The consulting business of former Rep. Heather Wilson, R-N.M., reaped more than $450,000 from four Energy Department research facilities despite scant documentation of the work done in return, according to an audit released Tuesday by the agency's inspector general. (Win McNamee / Getty Images)
A former congresswoman’s consulting business reaped almost a half-million dollars from the Energy Department for questionable work, according to a new inspector general’s audit.
Officials at two of the department’s facilities — Oak Ridge National Laboratory in Tennessee and the Nevada National Security Site — said there were “no deliverables” associated with their payments to former Rep. Heather Wilson’s company, Heather Wilson and Co., according to the report.
In all, the company received more than $450,000 in payments from four Energy Department facilities.
Information provided by the company to auditors to document the services provided to the department “did not meet even minimum standards for satisfying [Federal Acquisition Regulation] requirements,” the inspector general said in the audit.
The former Republican congresswoman served in the House from 1998 to 2009, giving up her seat to run unsuccessfully for the Senate. In April, she was named president of the South Dakota School of Mines and Technology, where she is scheduled to take office next week, according to the school’s website. Wilson did not return a phone message left Tuesday at the school.

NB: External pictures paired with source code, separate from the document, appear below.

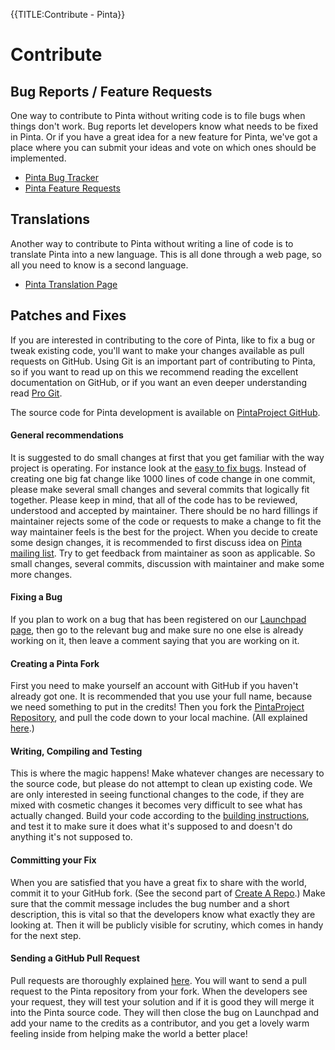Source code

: {{TITLE:Contribute - Pinta}}
# Contribute

## Bug Reports / Feature Requests

One way to contribute to Pinta without writing code is to file bugs when things don't work.  Bug reports let developers know what needs to be fixed in Pinta.  Or if you have a great idea for a new feature for Pinta, we've got a place where you can submit your ideas and vote on which ones should be implemented.

* [Pinta Bug Tracker][1]
* [Pinta Feature Requests][2]

## Translations

Another way to contribute to Pinta without writing a line of code is to translate Pinta into a new language.  This is all done through a web page, so all you need to know is a second language.

* [Pinta Translation Page][3]

## Patches and Fixes

If you are interested in contributing to the core of Pinta, like to fix a bug or tweak existing code, you'll want to make your changes available as pull requests on GitHub. Using Git is an important part of contributing to Pinta, so if you want to read up on this we recommend reading the excellent documentation on GitHub, or if you want an even
deeper understanding read [Pro Git][4].

The source code for Pinta development is available on [PintaProject GitHub][5].

#### General recommendations

It is suggested to do small changes at first that you get familiar with the way project is operating. For instance look at the [easy to fix bugs][10]. Instead of creating one big fat change like 1000 lines of code change in one commit, please make several small changes and several commits that logically fit together. Please keep in mind, that all of the code has to be reviewed, understood and accepted by maintainer. There should be no hard fillings if maintainer rejects some of the code or requests to make a change to fit the way maintainer feels is the best for the project. When you decide to create some design changes, it is recommended to first discuss idea on [Pinta mailing list][11]. Try to get feedback from maintainer as soon as applicable. So small changes, several commits, discussion with maintainer and make some more changes.

#### Fixing a Bug

If you plan to work on a bug that has been registered on our [Launchpad page][1], then go to the relevant bug and make sure no one else is already working on it, then leave a comment saying that you are working on it.

#### Creating a Pinta Fork

First you need to make yourself an account with GitHub if you haven't already got one. It is recommended that you use your full name, because we need something to put in the credits! Then you fork the [PintaProject Repository][5], and pull the code down to your local machine. (All explained [here][6].)

#### Writing, Compiling and Testing

This is where the magic happens! Make whatever changes are necessary to the source code, but please do not attempt to clean up existing code. We are only interested in seeing functional changes to the code, if they are mixed with cosmetic changes it becomes very difficult to see what has actually changed. Build your code according to the [building instructions][7], and test it to make sure it does what it's supposed to and doesn't do anything it's not supposed to.

#### Committing your Fix

When you are satisfied that you have a great fix to share with the world, commit it to your GitHub fork. (See the second part of [Create A Repo][8].) Make sure that the commit message includes the bug number and a short description, this is vital so that the developers know what exactly they are looking at. Then it will be publicly visible for scrutiny, which comes in handy for the next step.

#### Sending a GitHub Pull Request

Pull requests are thoroughly explained [here][9]. You will want to send a pull request to the Pinta repository from your fork. When the developers see your request, they will test your solution and if it is good they will merge it into the Pinta source code. They will then close the bug on Launchpad and add your name to the credits as a contributor, and you get a lovely warm feeling inside from helping make the world a better place!

[1]: https://bugs.launchpad.net/pinta/+bugs
[2]: http://pinta.uservoice.com
[3]: https://translations.launchpad.net/pinta
[4]: http://progit.org/book/
[5]: https://github.com/PintaProject/Pinta
[6]: http://help.github.com/fork-a-repo/
[7]: https://github.com/PintaProject/Pinta/blob/master/readme.md
[8]: http://help.github.com/create-a-repo/
[9]: http://help.github.com/send-pull-requests/
[10]: https://bugs.launchpad.net/pinta/?field.searchtext=&orderby=-date_last_updated&search=Search&field.status%3Alist=NEW&field.status%3Alist=CONFIRMED&field.status%3Alist=TRIAGED&field.status%3Alist=INPROGRESS&field.status%3Alist=INCOMPLETE_WITH_RESPONSE&field.status%3Alist=INCOMPLETE_WITHOUT_RESPONSE&assignee_option=any&field.assignee=&field.bug_reporter=&field.bug_commenter=&field.subscriber=&field.structural_subscriber=&field.tag=easy-to-fix+&field.tags_combinator=ANY&field.has_cve.used=&field.omit_dupes.used=&field.omit_dupes=on&field.affects_me.used=&field.has_patch.used=&field.has_branches.used=&field.has_branches=on&field.has_no_branches.used=&field.has_no_branches=on&field.has_blueprints.used=&field.has_blueprints=on&field.has_no_blueprints.used=&field.has_no_blueprints=on
[11]: https://groups.google.com/forum/?hl=en#!forum/pinta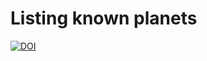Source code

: # Listing known planets



[![DOI](https://zenodo.org/badge/888510798.svg)](https://doi.org/10.5281/zenodo.14169750)
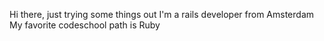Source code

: Hi there, just trying some things out
I'm a rails developer from Amsterdam
My favorite codeschool path is Ruby
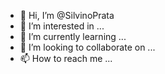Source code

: - 👋 Hi, I’m @SilvinoPrata
- 👀 I’m interested in ...
- 🌱 I’m currently learning ...
- 💞️ I’m looking to collaborate on ...
- 📫 How to reach me ...

<!---
SilvinoPrata/SilvinoPrata is a ✨ special ✨ repository because its `README.md` (this file) appears on your GitHub profile.
You can click the Preview link to take a look at your changes.
--->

Under a January 2009 agreement with Sandia National Laboratories, Wilson was to provide advice on strategic objectives and other areas to leaders at the New Mexico-based facility, which is run by a Lockheed Martin subsidiary. But while Sandia made almost $226,400 in government-reimbursed payments to the company over the next two years, the invoices from Wilson’s firm lacked detail on the services provided or the time spent doing the work, the auditors said.
It was a similar story at Los Alamos National Laboratory, also headquartered in New Mexico. Los Alamos National Security, the contractor running the facility, was reimbursed about $195,700 from 2009 to 2011 for payments made to the Wilson firm, despite a lack of “evidence of deliverables and detailed invoices” to support the allowability of payments to the company, according to the audit.
Another $30,000 in payments came from Oak Ridge and the Nevada site.
The Energy Department has recovered almost $443,000 from the contractors running the four facilities and is reviewing the allowability of the remainder, according to the audit.
The IG faulted the contractors both for failing to draft the consulting agreements in accord with FAR requirements and for not making sure the government got value for its money.
In addition, federal officials “could have followed up to ensure previously identified problems were corrected, but did not do so,” the audit said.